_TASK ITEM_. Exactly the lines from the beginning of the records below through the line with "npm install cypress-fail-on-console-error" must be given again, without pictures.

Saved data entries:
******************************
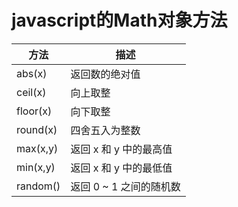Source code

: # javascript的Math对象方法

| 方法 | 描述 |
| ----- | ----- |
| abs(x) | 返回数的绝对值 |
| ceil(x) | 向上取整 |
| floor(x) | 向下取整 |
| round(x) | 四舍五入为整数 |
| max(x,y) | 返回 x 和 y 中的最高值 |
| min(x,y) | 返回 x 和 y 中的最低值 |
| random() | 返回 0 ~ 1 之间的随机数 |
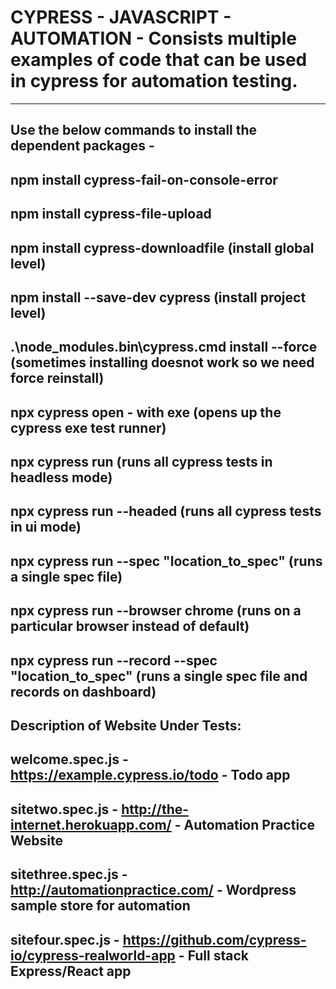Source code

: # CYPRESS - JAVASCRIPT - AUTOMATION - Consists multiple examples of code that can be used in cypress for automation testing.
--------------------------------------------------------------------------------------------------------------
Use the below commands to install the dependent packages - 
--------------------------------------------------------------------------------------------------------------
npm install cypress-fail-on-console-error 
--------------------------------------------------------------------------------------------------------------
npm install cypress-file-upload
--------------------------------------------------------------------------------------------------------------
npm install cypress-downloadfile (install global level)
--------------------------------------------------------------------------------------------------------------
npm install --save-dev cypress (install project level)
--------------------------------------------------------------------------------------------------------------
.\node_modules\.bin\cypress.cmd install --force (sometimes installing doesnot work so we need force reinstall)
--------------------------------------------------------------------------------------------------------------
npx cypress open - with exe (opens up the cypress exe test runner)
--------------------------------------------------------------------------------------------------------------
npx cypress run   (runs all cypress tests in headless mode)
--------------------------------------------------------------------------------------------------------------
npx cypress run --headed   (runs all cypress tests in ui mode)
--------------------------------------------------------------------------------------------------------------
npx cypress run --spec "location_to_spec" (runs a single spec file)
--------------------------------------------------------------------------------------------------------------
npx cypress run --browser chrome (runs on a particular browser instead of default)
--------------------------------------------------------------------------------------------------------------
npx cypress run  --record --spec "location_to_spec" (runs a single spec file and records on dashboard)
--------------------------------------------------------------------------------------------------------------

Description of Website Under Tests:
--------------------------------------------------------------------------------------------------------------
welcome.spec.js -  https://example.cypress.io/todo - Todo app
--------------------------------------------------------------------------------------------------------------
sitetwo.spec.js - http://the-internet.herokuapp.com/ - Automation Practice Website
--------------------------------------------------------------------------------------------------------------
sitethree.spec.js - http://automationpractice.com/ - Wordpress sample store for automation
--------------------------------------------------------------------------------------------------------------
sitefour.spec.js - https://github.com/cypress-io/cypress-realworld-app - Full stack Express/React app 
--------------------------------------------------------------------------------------------------------------

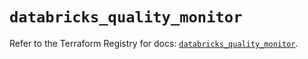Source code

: # `databricks_quality_monitor`

Refer to the Terraform Registry for docs: [`databricks_quality_monitor`](https://registry.terraform.io/providers/databricks/databricks/1.49.0/docs/resources/quality_monitor).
******************************
_EXERCISE OUTPUT_.
Source code

: # javascript的Math对象方法

| 方法 | 描述 |
| ----- | ----- |
| abs(x) | 返回数的绝对值 |
| ceil(x) | 向上取整 |
| floor(x) | 向下取整 |
| round(x) | 四舍五入为整数 |
| max(x,y) | 返回 x 和 y 中的最高值 |
| min(x,y) | 返回 x 和 y 中的最低值 |
| random() | 返回 0 ~ 1 之间的随机数 |
Source code

: # CYPRESS - JAVASCRIPT - AUTOMATION - Consists multiple examples of code that can be used in cypress for automation testing.
--------------------------------------------------------------------------------------------------------------
Use the below commands to install the dependent packages - 
--------------------------------------------------------------------------------------------------------------
npm install cypress-fail-on-console-error 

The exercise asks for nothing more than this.